_AIM OF THE TASK_.
Please output the following records exactly. Leave every image out.

_TASK INPUTS_.
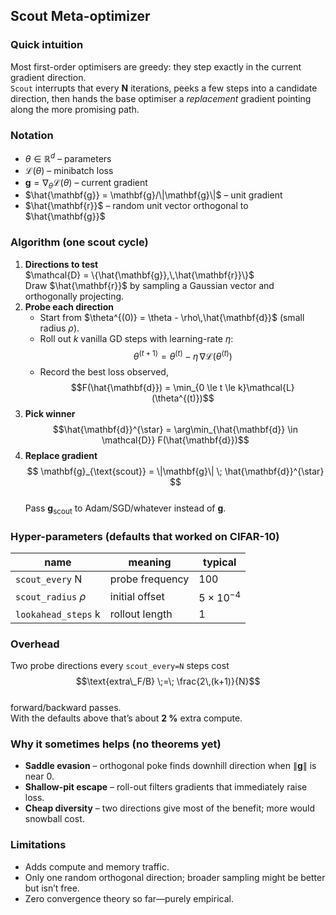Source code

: ## Scout Meta-optimizer

### Quick intuition
Most first-order optimisers are greedy: they step exactly in the current gradient direction.  
`Scout` interrupts that every **N** iterations, peeks a few steps into a candidate direction, then hands the base optimiser a *replacement* gradient pointing along the more promising path.

### Notation
* $\theta \in \mathbb{R}^{d}$ – parameters  
* $\mathcal{L}(\theta)$ – minibatch loss  
* $\mathbf{g} = \nabla_{\theta}\mathcal{L}(\theta)$ – current gradient  
* $\hat{\mathbf{g}} = \mathbf{g}/\|\mathbf{g}\|$ – unit gradient  
* $\hat{\mathbf{r}}$ – random unit vector orthogonal to $\hat{\mathbf{g}}$

### Algorithm (one scout cycle)
1. **Directions to test**  
   $\mathcal{D} = \{\hat{\mathbf{g}},\,\hat{\mathbf{r}}\}$  
   Draw $\hat{\mathbf{r}}$ by sampling a Gaussian vector and orthogonally projecting.
2. **Probe each direction**  
   * Start from $\theta^{(0)} = \theta - \rho\,\hat{\mathbf{d}}$ (small radius $\rho$).  
   * Roll out $k$ vanilla GD steps with learning-rate $\eta$:  
     $$\theta^{(t+1)} = \theta^{(t)} - \eta\,\nabla\mathcal{L}(\theta^{(t)})$$
   * Record the best loss observed,  
     $$F(\hat{\mathbf{d}}) = \min_{0 \le t \le k}\mathcal{L}(\theta^{(t)})$$
3. **Pick winner**  
   $$\hat{\mathbf{d}}^{\star} = \arg\min_{\hat{\mathbf{d}} \in \mathcal{D}} F(\hat{\mathbf{d}})$$
4. **Replace gradient**   
$$
\mathbf{g}_{\text{scout}} = \|\mathbf{g}\| \; \hat{\mathbf{d}}^{\star}
$$  
Pass $\mathbf{g}_{\text{scout}}$ to Adam/SGD/whatever instead of $\mathbf{g}$.


### Hyper-parameters (defaults that worked on CIFAR-10)
| name            | meaning                    | typical |
|-----------------|----------------------------|---------|
| `scout_every` N | probe frequency            | 100     |
| `scout_radius` $\rho$ | initial offset           | $5\times10^{-4}$ |
| `lookahead_steps` k | rollout length            | 1       |

### Overhead
Two probe directions every `scout_every=N` steps cost  
$$\text{extra\_F/B} \;=\; \frac{2\,(k+1)}{N}$$  
forward/backward passes.  
With the defaults above that’s about **2 %** extra compute.

### Why it sometimes helps (no theorems yet)
* **Saddle evasion** – orthogonal poke finds downhill direction when $\|\mathbf{g}\|$ is near 0.  
* **Shallow-pit escape** – roll-out filters gradients that immediately raise loss.  
* **Cheap diversity** – two directions give most of the benefit; more would snowball cost.

### Limitations
* Adds compute and memory traffic.  
* Only one random orthogonal direction; broader sampling might be better but isn’t free.  
* Zero convergence theory so far—purely empirical.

_ANSWER FOR THE TASK_.
Source code

: ## Scout Meta-optimizer

### Quick intuition
Most first-order optimisers are greedy: they step exactly in the current gradient direction.  
`Scout` interrupts that every **N** iterations, peeks a few steps into a candidate direction, then hands the base optimiser a *replacement* gradient pointing along the more promising path.

### Notation
* $\theta \in \mathbb{R}^{d}$ – parameters  
* $\mathcal{L}(\theta)$ – minibatch loss  
* $\mathbf{g} = \nabla_{\theta}\mathcal{L}(\theta)$ – current gradient  
* $\hat{\mathbf{g}} = \mathbf{g}/\|\mathbf{g}\|$ – unit gradient  
* $\hat{\mathbf{r}}$ – random unit vector orthogonal to $\hat{\mathbf{g}}$

### Algorithm (one scout cycle)
1. **Directions to test**  
   $\mathcal{D} = \{\hat{\mathbf{g}},\,\hat{\mathbf{r}}\}$  
   Draw $\hat{\mathbf{r}}$ by sampling a Gaussian vector and orthogonally projecting.
2. **Probe each direction**  
   * Start from $\theta^{(0)} = \theta - \rho\,\hat{\mathbf{d}}$ (small radius $\rho$).  
   * Roll out $k$ vanilla GD steps with learning-rate $\eta$:  
     $$\theta^{(t+1)} = \theta^{(t)} - \eta\,\nabla\mathcal{L}(\theta^{(t)})$$
   * Record the best loss observed,  
     $$F(\hat{\mathbf{d}}) = \min_{0 \le t \le k}\mathcal{L}(\theta^{(t)})$$
3. **Pick winner**  
   $$\hat{\mathbf{d}}^{\star} = \arg\min_{\hat{\mathbf{d}} \in \mathcal{D}} F(\hat{\mathbf{d}})$$
4. **Replace gradient**   
$$
\mathbf{g}_{\text{scout}} = \|\mathbf{g}\| \; \hat{\mathbf{d}}^{\star}
$$  
Pass $\mathbf{g}_{\text{scout}}$ to Adam/SGD/whatever instead of $\mathbf{g}$.


### Hyper-parameters (defaults that worked on CIFAR-10)
| name            | meaning                    | typical |
|-----------------|----------------------------|---------|
| `scout_every` N | probe frequency            | 100     |
| `scout_radius` $\rho$ | initial offset           | $5\times10^{-4}$ |
| `lookahead_steps` k | rollout length            | 1       |

### Overhead
Two probe directions every `scout_every=N` steps cost  
$$\text{extra\_F/B} \;=\; \frac{2\,(k+1)}{N}$$  
forward/backward passes.  
With the defaults above that’s about **2 %** extra compute.

### Why it sometimes helps (no theorems yet)
* **Saddle evasion** – orthogonal poke finds downhill direction when $\|\mathbf{g}\|$ is near 0.  
* **Shallow-pit escape** – roll-out filters gradients that immediately raise loss.  
* **Cheap diversity** – two directions give most of the benefit; more would snowball cost.

### Limitations
* Adds compute and memory traffic.  
* Only one random orthogonal direction; broader sampling might be better but isn’t free.  
* Zero convergence theory so far—purely empirical.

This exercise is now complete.